In the Interest of M.J.M. and J.A.M., Children v. the State of Texas
This text of In the Interest of M.J.M. and J.A.M., Children v. the State of Texas (In the Interest of M.J.M. and J.A.M., Children v. the State of Texas) is published on Counsel Stack Legal Research, covering Texas Court of Appeals, 4th District (San Antonio) primary law. Counsel Stack provides free access to over 12 million legal documents including statutes, case law, regulations, and constitutions.
Opinion
Fourth Court of Appeals San Antonio, Texas MEMORANDUM OPINION
No. 04-25-00490-CV
IN THE INTEREST OF M.J.M. and J.A.M., Children
From the 57th Judicial District Court, Bexar County, Texas Trial Court No. 2024-PA-01486 Honorable Raul Perales, Judge Presiding
Opinion by: Rebeca C. Martinez, Chief Justice
Sitting: Rebeca C. Martinez, Chief Justice Lori Massey Brissette, Justice H. Todd McCray, Justice
Delivered and Filed: January 7, 2026
AFFIRMED
Appellant M.A.M. (“Father”) appeals the trial court’s order terminating his parental rights
to his children, M.J.M. and J.A.M. 1 The trial court found, by clear and convincing evidence, that
Father had engaged in the conduct described by Texas Family Code section 161.001(b)(1)(E), (N),
and (O) and that termination of Father’s parental rights was in the children’s best interest. See
TEX. FAM. CODE ANN. § 161.001(b)(1)(E), (N), (O), (b)(2).

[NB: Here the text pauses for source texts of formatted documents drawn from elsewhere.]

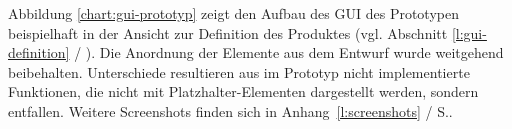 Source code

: \setlength\fboxsep{2pt}
\setlength\fboxrule{0.5pt}

\begin{center}
\label{chart:gui-prototyp}
\end{center}

Abbildung \ref{chart:gui-prototyp} zeigt den Aufbau des GUI des Prototypen beispielhaft in der Ansicht zur Definition des Produktes (vgl. Abschnitt \ref{l:gui-definition} / \pageref{l:gui-definition}). Die Anordnung der Elemente aus dem Entwurf wurde weitgehend beibehalten. Unterschiede resultieren aus im Prototyp nicht implementierte Funktionen, die nicht mit Platzhalter-Elementen dargestellt werden, sondern entfallen. Weitere Screenshots finden sich in Anhang~\ref{l:screenshots} / S.\pageref{l:screenshots}. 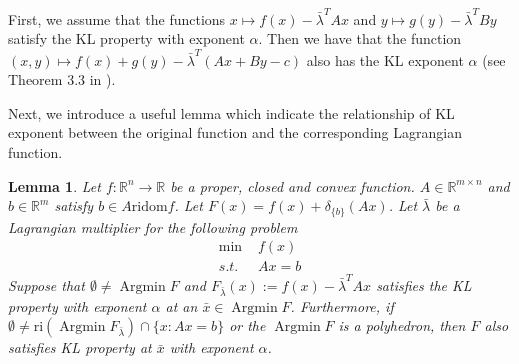 \documentclass{article}
\numberwithin{equation}{section}
\newtheorem{lemma}{Lemma}[section]
\def\Argmin{\mathop{\mathrm{Argmin}}}
\begin{document}
First, we assume that the functions $x \mapsto f(x) - \bar{\lambda}^TAx$ and $y\mapsto g(y) - \bar{\lambda}^TBy$ 
satisfy the KL property with exponent $\alpha$. Then we have that the function $(x,y) \mapsto f(x)+ g(y) -\bar{\lambda}^T(Ax+By-c)$ 
also has the KL exponent $\alpha$ (see Theorem 3.3 in \cite{li2018calculus}). 

Next, we introduce a useful lemma which indicate the relationship of KL exponent between the original function 
and the corresponding Lagrangian function. 
\begin{lemma} \label{lemma_of_Lagrangian_KL_exponent}
    Let $f: \mathbb{R}^n \rightarrow \mathbb{R}$ be a proper, closed and convex function. $A\in \mathbb{R}^{m\times n}$ 
    and $b\in \mathbb{R}^m$ satisfy $b \in A \mathrm{ri} \mathrm{dom} f$. Let $F(x) = f(x) + \delta_{\{b\}}(Ax)$.  
    Let $\bar{\lambda}$ be a Lagrangian multiplier for the following problem
    \begin{align}
        \min\hspace{4pt} &f(x) \nonumber \\
        s.t. \hspace{4pt} & Ax = b \nonumber 
    \end{align}  
    Suppose that $\emptyset \neq \Argmin F$ and $F_{\bar{\lambda}}(x) := f(x) -\bar{\lambda}^TAx$ satisfies the KL property with exponent $\alpha$ 
    at an $\bar{x}\in \Argmin F$. Furthermore, if $\emptyset \neq \mathrm{ri} (\Argmin F_{\bar{\lambda}}) \cap \{x: Ax = b\}$ or the 
    $\Argmin F$ is a polyhedron, then 
    $F$ also satisfies KL property at $\bar{x}$ with exponent $\alpha$. 
\end{lemma}
\end{document}
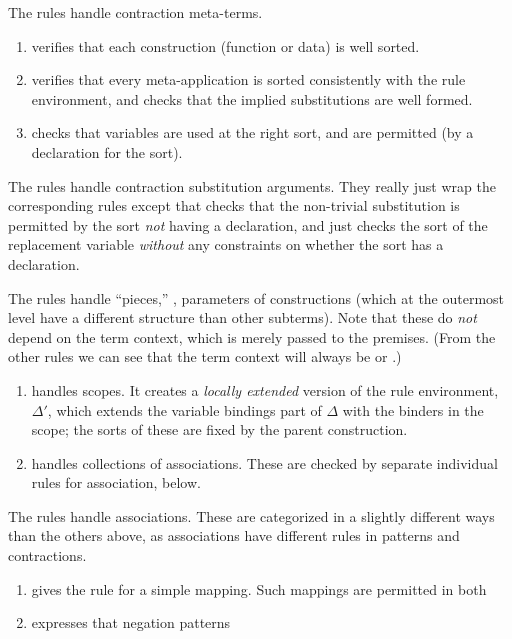 \documentclass[letterpaper,10pt]{proc}
\begin{document}
The  rules handle contraction meta-terms.
\begin{enumerate}

\item {} verifies that each construction (function or data) is well sorted.

\item {} verifies that every meta-application is sorted consistently with the rule
  environment, and checks that the implied substitutions are well formed.

\item {} checks that variables are used at the right sort, and are permitted (by a
   declaration for the sort).

\end{enumerate}

The  rules handle contraction substitution arguments. They really just wrap the
corresponding  rules except that  checks that the
non-trivial substitution is permitted by the sort \emph{not} having a  declaration,
and  just checks the sort of the replacement variable \emph{without} any
constraints on whether the sort has a  declaration.

The  rules handle ``pieces,'' \ie, parameters of constructions (which at the
outermost level have a different structure than other subterms). Note that these do \emph{not}
depend on the term context, which is merely passed to the premises. (From the other rules we can
see that the term context will always be  or .)
\begin{enumerate}

\item {} handles scopes. It creates a \emph{locally extended} version of the rule
  environment, $Δ'$, which extends the variable bindings part of $Δ$ with the binders in the
  scope; the sorts of these are fixed by the parent construction.

\item {} handles collections of associations. These are checked by separate
  individual rules for association, below.

\end{enumerate}

The  rules handle associations. These are categorized in a slightly different ways
than the others above, as associations have different rules in patterns and contractions.
\begin{enumerate}

\item {} gives the rule for a simple mapping. Such mappings are permitted in both 

\item {} expresses that negation patterns

\end{enumerate}
\end{document}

Father’s court-appointed appellate counsel filed a motion to withdraw and a brief
containing a professional evaluation of the record, concluding there are no arguable grounds for
1 To protect the identities of the minor children in this appeal, we refer to appellant and the children by their initials. See TEX. FAM. CODE ANN. § 109.002(d); TEX. R. APP. P. 9.8(b)(2). 04-25-00490-CV
reversal of the termination order. The brief satisfies the requirements of Anders v. California, 386
U.S. 738 (1967). See In re P.M., 520 S.W.3d 24, 27 n.10 (Tex. 2016) (per curiam) (recognizing
that Anders procedures apply in parental termination cases). Additionally, counsel represents that
he provided Father with a copy of the brief and the motion to withdraw, advised Father of his right
to review the record and file his own brief, and informed Father how to obtain a copy of the record,
providing him with a form motion for access to the appellate record. We issued an order setting a
deadline for Father to file a pro se brief. Father filed a “Motion for Brief for Appeal,” which we
construed as his pro se brief.
After reviewing the appellate record, appointed counsel’s brief, and Father’s pro se brief,
we conclude no plausible grounds exist for reversal of the termination order. Accordingly, we
affirm the trial court’s termination order. We deny counsel’s motion to withdraw because it does
not show good cause for withdrawal. See id. at 27 & n.7 (holding that counsel’s obligations in
parental termination case extend through exhaustion or waiver of all appeals and that withdrawal
should be permitted by court of appeals “only for good cause” (citing TEX. R. CIV. P. 10)).